The 1958 award was contested over nine rounds, starting at Orange in New South Wales, from there to Fishermans Bend in Melbourne, then south across Bass Straight to Longford, to Port Wakefield north of Adelaide in South Australia, then two rounds at Lowood, Queensland, in June and August. So I guess depending upon other race commitments, one could leave your car up north, then to Mount Panorama, Bathurst in New South Wales for the Australian Grand Prix in October and then, finally, two rounds in Victoria- Albert Park in November and Phillip Island in early December.

The 1959 Gold Star was held over a staggering twelve rounds, and so it was that Len committed himself to a couple of serious tilts at the title in 1958-59, the lessons learned in 1958 were applied with great success the following year when he won the title.

Len was third in the opening South Pacific Championship round at Gnoo, Blas Orange in January, Jack Brabham won that event in his Cooper T43 Climax but was ineligible for Gold Star points as a non-resident.

Back home to Victoria, Len was fourth at Fishermans Bend in February and fifth in the Longford Trophy in March.
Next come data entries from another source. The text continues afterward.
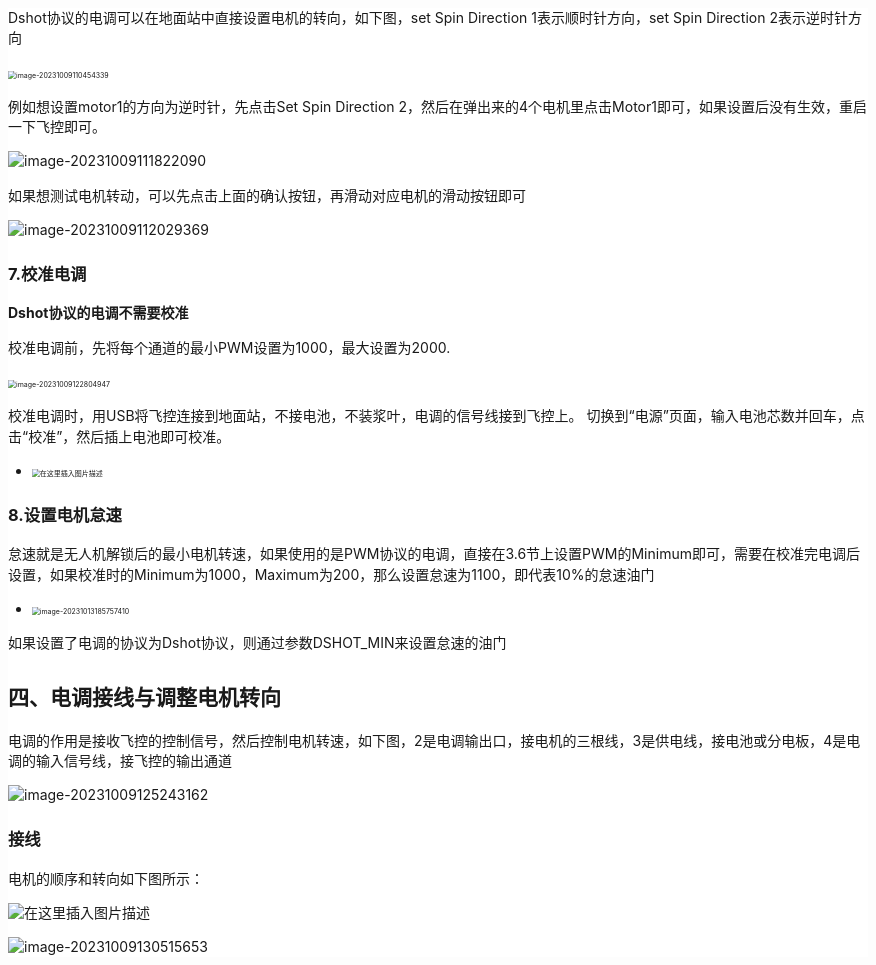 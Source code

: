 Dshot协议的电调可以在地面站中直接设置电机的转向，如下图，set Spin Direction 1表示顺时针方向，set Spin Direction 2表示逆时针方向

<img src="https://xujunpic.oss-cn-nanjing.aliyuncs.com/image-20231009110454339.png" alt="image-20231009110454339" style="zoom:50%;" />

例如想设置motor1的方向为逆时针，先点击Set Spin Direction 2，然后在弹出来的4个电机里点击Motor1即可，如果设置后没有生效，重启一下飞控即可。

![image-20231009111822090](https://xujunpic.oss-cn-nanjing.aliyuncs.com/image-20231009111822090.png)



如果想测试电机转动，可以先点击上面的确认按钮，再滑动对应电机的滑动按钮即可

![image-20231009112029369](https://xujunpic.oss-cn-nanjing.aliyuncs.com/image-20231009112029369.png)

### 7.校准电调

**Dshot协议的电调不需要校准**

校准电调前，先将每个通道的最小PWM设置为1000，最大设置为2000.

<img src="https://xujunpic.oss-cn-nanjing.aliyuncs.com/image-20231009122804947.png" alt="image-20231009122804947" style="zoom:50%;" />

校准电调时，用USB将飞控连接到地面站，不接电池，不装浆叶，电调的信号线接到飞控上。
切换到“电源”页面，输入电池芯数并回车，点击“校准”，然后插上电池即可校准。

- <img src="https://xujunpic.oss-cn-nanjing.aliyuncs.com/cdf8930680424c63a00bad6e409828e2.png" alt="在这里插入图片描述" style="zoom:50%;" />



### 8.设置电机怠速

怠速就是无人机解锁后的最小电机转速，如果使用的是PWM协议的电调，直接在3.6节上设置PWM的Minimum即可，需要在校准完电调后设置，如果校准时的Minimum为1000，Maximum为200，那么设置怠速为1100，即代表10%的怠速油门

- <img src="https://xujunpic.oss-cn-nanjing.aliyuncs.com/image-20231013185757410.png" alt="image-20231013185757410" style="zoom:50%;" />

如果设置了电调的协议为Dshot协议，则通过参数DSHOT_MIN来设置怠速的油门



## 四、电调接线与调整电机转向

电调的作用是接收飞控的控制信号，然后控制电机转速，如下图，2是电调输出口，接电机的三根线，3是供电线，接电池或分电板，4是电调的输入信号线，接飞控的输出通道

![image-20231009125243162](https://xujunpic.oss-cn-nanjing.aliyuncs.com/image-20231009125243162.png)



### 接线

电机的顺序和转向如下图所示：

![在这里插入图片描述](https://xujunpic.oss-cn-nanjing.aliyuncs.com/387b790cda1942a0b3ee4242597e7d0a.png)

![image-20231009130515653](https://xujunpic.oss-cn-nanjing.aliyuncs.com/image-20231009130515653.png)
Stan Jones won at the Bend and Ted Gray at Longford in the big, booming Chev Corvette 283cid V8-engined Tornado 2.

He scored his first splendid Gold star win in the South Australian Trophy at Port Wakefield in April, winning from Austin Miller’s Cooper T41 Climax and Keith Rilstone in the amazing Zephyr Special s/c.

Then followed a long haul back to Melbourne to ready the car and then a 1650km tow to Lowood Queensland for the two rounds held on the disused airfield circuit.

He bagged a pair of thirds in the Queensland Road Racing Championship at Lowood in June and the Lowood Trophy in August. Alec Mildren won both of these events in his Cooper T43 Climax, with Len looking lovingly and with considerable longing for one of these mid-engined cars, an aim he would realise before the year was out.

Lukey had developed his own thoughts on how to improve the performance of his Cooper and built a new spaceframe, high-bodied chassis, the ‘Lukey Bristol’, into which the mechanicals of the factory car were fitted.

Ready for the AGP, the car was taken to Bathurst but finished a distant sixth, two laps in arrears of Lex Davison, Ern Seeliger and Tom Hawkes aboard a 3-litre Ferrari 500/625, a 4.6-litre Maybach 4 Chev and a 2.3-litre Cooper T23 Holden-Repco, respectively.

The last two rounds of the championship were back in Victoria, he was fifth in the Melbourne Grand Prix, an exciting race weekend in which Stirling Moss and Jack Brabham scrapped at the front of the field in 2.2-litre Cooper T45 Climaxes, the race won by Moss from Brabham then Doug Whiteford’s Maserati 300S, Bib Stillwell’s ex-Hunt Maserati 250F and then Len.

Lukey was quickly in discussion with Brabham about the purchase of the Cooper T45, the very latest of Surbiton’s machines at the time, and would soon have the 2-litre Coventry Climax FPF-engined machine in his workshops, providing him with the tool to do the job in 1959.

Len was still active on the hills, winning both a new NSW sprint record and FTD at Mt Druitt in 13.53 seconds; this article’s opening photo is at that meeting. In July, he spun at the end of Rob Roy when the throttle jammed open. Len was thrown from the car before it rolled to a halt, but it was a lucky escape.

The final Gold Star event was the Phillip Island Trophy on Boxing Day but Len spun the Cooper in a preliminary event, damaging the car’s suspension enough to non-start the championship race. The Coad brothers sportingly lent him their Vauxhall Special but the car was outclassed, with Lukey third in the Gold Star with 21 points, then Alec Mildren on 23 with Stan Jones deservedly taking the title with 31 points. Stan won two rounds at Fishermans Bend and Phillip Island and was third on three occasions- Gnoo Blas, Longford and the first of the two Lowood rounds.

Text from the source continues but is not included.